━━━━━ The records

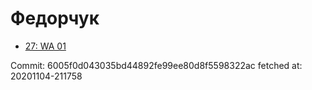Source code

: # Федорчук
- [27: WA 01](27.md)

Commit: 6005f0d043035bd44892fe99ee80d8f5598322ac
 fetched at: 20201104-211758
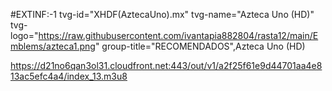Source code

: #EXTINF:-1 tvg-id="XHDF(AztecaUno).mx" tvg-name="Azteca Uno (HD)" tvg-logo="https://raw.githubusercontent.com/ivantapia882804/rasta12/main/Emblems/azteca1.png" group-title="RECOMENDADOS",Azteca Uno (HD) 

https://d21no6qan3ol31.cloudfront.net:443/out/v1/a2f25f61e9d44701aa4e813ac5efc4a4/index_13.m3u8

━━━━━━━━━━

Work to be completed: Since the listing holds pictures, return everything else in it exactly and omit those.

Solution to this exercise:
Source code

: # Федорчук
- [27: WA 01](27.md)

Commit: 6005f0d043035bd44892fe99ee80d8f5598322ac
 fetched at: 20201104-211758
Source code

: #EXTINF:-1 tvg-id="XHDF(AztecaUno).mx" tvg-name="Azteca Uno (HD)" tvg-logo="https://raw.githubusercontent.com/ivantapia882804/rasta12/main/Emblems/azteca1.png" group-title="RECOMENDADOS",Azteca Uno (HD) 

https://d21no6qan3ol31.cloudfront.net:443/out/v1/a2f25f61e9d44701aa4e813ac5efc4a4/index_13.m3u8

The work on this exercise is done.